There’s an undeniably complex interplay between intuition vs. the logic of the human brain, a relationship which we can’t even fully understand yet. But what about the “intuition” and brain of analytics, algorithm-based data, or artificial intelligence (AI)? It’s only natural to wonder how something that isn’t human—such as analytics or AI—can have intuitive qualities, in particular. The idea of “anthropomorphism”—where something has human characteristics—might come to mind. It really isn’t total science fiction, though.

A recent article—AI Intuition Beats Out Humans In Data Analysis—showcases how researchers at the Massachusetts Institute of Technology (MIT) have devised a data machine known, logically enough, as the Data Science Machine.

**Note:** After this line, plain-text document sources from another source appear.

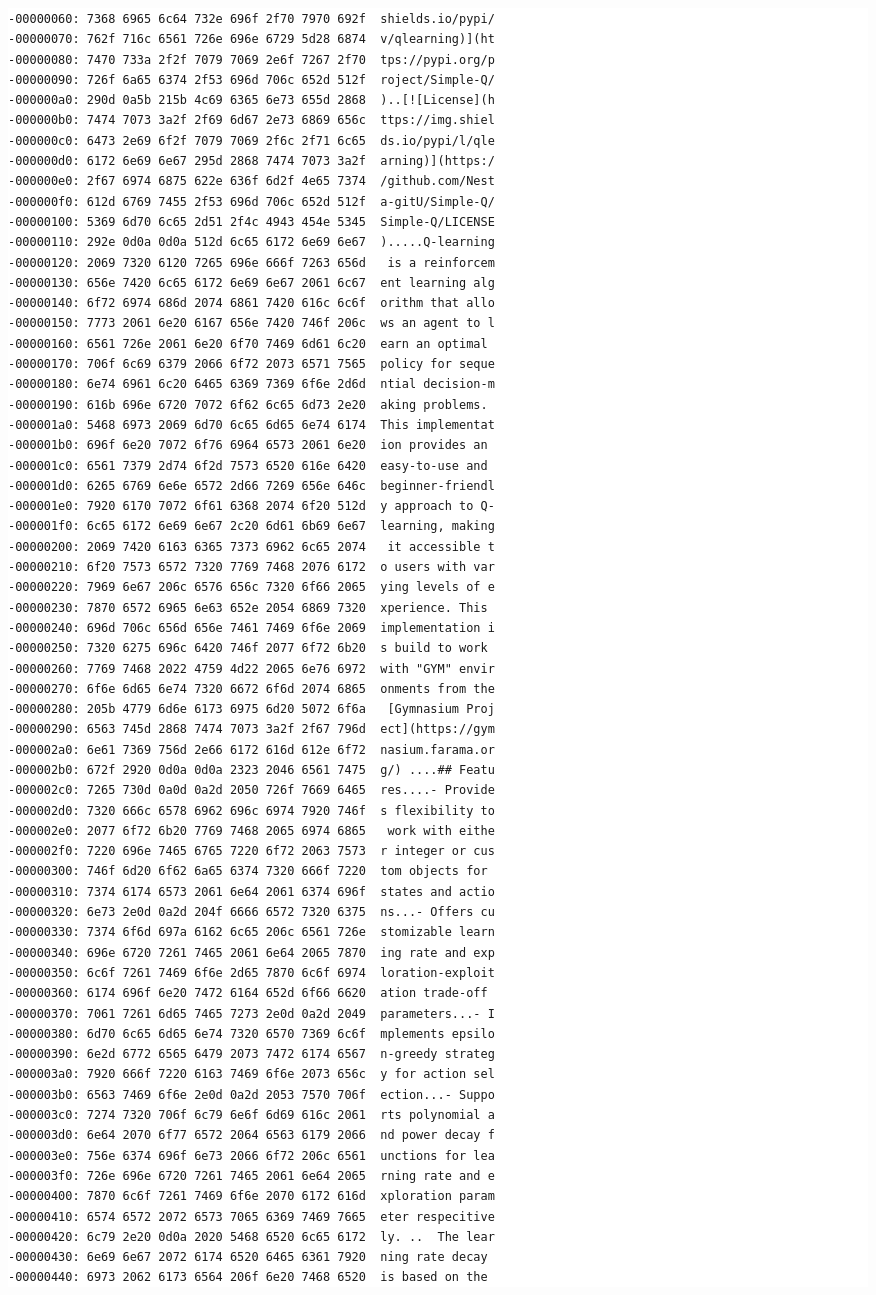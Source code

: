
 ```
-00000060: 7368 6965 6c64 732e 696f 2f70 7970 692f  shields.io/pypi/
-00000070: 762f 716c 6561 726e 696e 6729 5d28 6874  v/qlearning)](ht
-00000080: 7470 733a 2f2f 7079 7069 2e6f 7267 2f70  tps://pypi.org/p
-00000090: 726f 6a65 6374 2f53 696d 706c 652d 512f  roject/Simple-Q/
-000000a0: 290d 0a5b 215b 4c69 6365 6e73 655d 2868  )..[![License](h
-000000b0: 7474 7073 3a2f 2f69 6d67 2e73 6869 656c  ttps://img.shiel
-000000c0: 6473 2e69 6f2f 7079 7069 2f6c 2f71 6c65  ds.io/pypi/l/qle
-000000d0: 6172 6e69 6e67 295d 2868 7474 7073 3a2f  arning)](https:/
-000000e0: 2f67 6974 6875 622e 636f 6d2f 4e65 7374  /github.com/Nest
-000000f0: 612d 6769 7455 2f53 696d 706c 652d 512f  a-gitU/Simple-Q/
-00000100: 5369 6d70 6c65 2d51 2f4c 4943 454e 5345  Simple-Q/LICENSE
-00000110: 292e 0d0a 0d0a 512d 6c65 6172 6e69 6e67  ).....Q-learning
-00000120: 2069 7320 6120 7265 696e 666f 7263 656d   is a reinforcem
-00000130: 656e 7420 6c65 6172 6e69 6e67 2061 6c67  ent learning alg
-00000140: 6f72 6974 686d 2074 6861 7420 616c 6c6f  orithm that allo
-00000150: 7773 2061 6e20 6167 656e 7420 746f 206c  ws an agent to l
-00000160: 6561 726e 2061 6e20 6f70 7469 6d61 6c20  earn an optimal 
-00000170: 706f 6c69 6379 2066 6f72 2073 6571 7565  policy for seque
-00000180: 6e74 6961 6c20 6465 6369 7369 6f6e 2d6d  ntial decision-m
-00000190: 616b 696e 6720 7072 6f62 6c65 6d73 2e20  aking problems. 
-000001a0: 5468 6973 2069 6d70 6c65 6d65 6e74 6174  This implementat
-000001b0: 696f 6e20 7072 6f76 6964 6573 2061 6e20  ion provides an 
-000001c0: 6561 7379 2d74 6f2d 7573 6520 616e 6420  easy-to-use and 
-000001d0: 6265 6769 6e6e 6572 2d66 7269 656e 646c  beginner-friendl
-000001e0: 7920 6170 7072 6f61 6368 2074 6f20 512d  y approach to Q-
-000001f0: 6c65 6172 6e69 6e67 2c20 6d61 6b69 6e67  learning, making
-00000200: 2069 7420 6163 6365 7373 6962 6c65 2074   it accessible t
-00000210: 6f20 7573 6572 7320 7769 7468 2076 6172  o users with var
-00000220: 7969 6e67 206c 6576 656c 7320 6f66 2065  ying levels of e
-00000230: 7870 6572 6965 6e63 652e 2054 6869 7320  xperience. This 
-00000240: 696d 706c 656d 656e 7461 7469 6f6e 2069  implementation i
-00000250: 7320 6275 696c 6420 746f 2077 6f72 6b20  s build to work 
-00000260: 7769 7468 2022 4759 4d22 2065 6e76 6972  with "GYM" envir
-00000270: 6f6e 6d65 6e74 7320 6672 6f6d 2074 6865  onments from the
-00000280: 205b 4779 6d6e 6173 6975 6d20 5072 6f6a   [Gymnasium Proj
-00000290: 6563 745d 2868 7474 7073 3a2f 2f67 796d  ect](https://gym
-000002a0: 6e61 7369 756d 2e66 6172 616d 612e 6f72  nasium.farama.or
-000002b0: 672f 2920 0d0a 0d0a 2323 2046 6561 7475  g/) ....## Featu
-000002c0: 7265 730d 0a0d 0a2d 2050 726f 7669 6465  res....- Provide
-000002d0: 7320 666c 6578 6962 696c 6974 7920 746f  s flexibility to
-000002e0: 2077 6f72 6b20 7769 7468 2065 6974 6865   work with eithe
-000002f0: 7220 696e 7465 6765 7220 6f72 2063 7573  r integer or cus
-00000300: 746f 6d20 6f62 6a65 6374 7320 666f 7220  tom objects for 
-00000310: 7374 6174 6573 2061 6e64 2061 6374 696f  states and actio
-00000320: 6e73 2e0d 0a2d 204f 6666 6572 7320 6375  ns...- Offers cu
-00000330: 7374 6f6d 697a 6162 6c65 206c 6561 726e  stomizable learn
-00000340: 696e 6720 7261 7465 2061 6e64 2065 7870  ing rate and exp
-00000350: 6c6f 7261 7469 6f6e 2d65 7870 6c6f 6974  loration-exploit
-00000360: 6174 696f 6e20 7472 6164 652d 6f66 6620  ation trade-off 
-00000370: 7061 7261 6d65 7465 7273 2e0d 0a2d 2049  parameters...- I
-00000380: 6d70 6c65 6d65 6e74 7320 6570 7369 6c6f  mplements epsilo
-00000390: 6e2d 6772 6565 6479 2073 7472 6174 6567  n-greedy strateg
-000003a0: 7920 666f 7220 6163 7469 6f6e 2073 656c  y for action sel
-000003b0: 6563 7469 6f6e 2e0d 0a2d 2053 7570 706f  ection...- Suppo
-000003c0: 7274 7320 706f 6c79 6e6f 6d69 616c 2061  rts polynomial a
-000003d0: 6e64 2070 6f77 6572 2064 6563 6179 2066  nd power decay f
-000003e0: 756e 6374 696f 6e73 2066 6f72 206c 6561  unctions for lea
-000003f0: 726e 696e 6720 7261 7465 2061 6e64 2065  rning rate and e
-00000400: 7870 6c6f 7261 7469 6f6e 2070 6172 616d  xploration param
-00000410: 6574 6572 2072 6573 7065 6369 7469 7665  eter respecitive
-00000420: 6c79 2e20 0d0a 2020 5468 6520 6c65 6172  ly. ..  The lear
-00000430: 6e69 6e67 2072 6174 6520 6465 6361 7920  ning rate decay 
-00000440: 6973 2062 6173 6564 206f 6e20 7468 6520  is based on the 
```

When it comes to analyzing data and interpreting data patterns, the artificial intelligence and intuitive powers of the Data Science Machine quite simply trump those of humans.

“It’s a highly effective system that has been widely considered a breakthrough in the field of artificial intelligence. This high praise is due to the fact that it successfully worked without a human in an area where our very own intuition was thought of as critical…It seems not to be limited by the lack of the human element, and instead is taking on tasks without the need of a person’s intuition. And, it’s actually excelling at it.”

Think of purely subjective human intuition on one end of the spectrum, and the “brain” of purely objective data, facts, analytics, and algorithms on the other. When you can bridge the two with the human brain that’s influenced by both ends of the spectrum, by both intuition and logic, the result can potentially be not only more holistic but more interestingly insightful. Add to this mix the intuition behind not machines or systems that are capable of pattern-interpretation—not just pattern detection—without any risk of subconscious, human bias, and things become even more exciting.

Holistic decision-making approach in nursing

There have been many studies done on the incorporation of intuition in the nursing profession, along with the main decision influencers of evidence-based research and data. Certain studies have shown that those nurses who have more experience and expertise are more likely to use intuition as a supplementary tool in making decisions.

In State of the Science: Intuition in Nursing, a Generation of Studying the Phenomenon, intuition is seen as a key component of decision-making, whether in critical care, neonatal intensive care units, pediatrics, or other areas:

“Much of the nursing literature published in the past 2 decades has focused on the use of intuition in nursing practice, teaching students about using intuition, and applying intuition to nursing management…We concluded that intuition was imperative to complex decision making in nursing and neglected in the nursing literature.”

Making sense of it all

It can be tricky, but when you can combine some form of instinct with solid, trustworthy facts, there’s the potential to tap into a whole new world of available insights, ones that go way beyond what’s apparent to the senses.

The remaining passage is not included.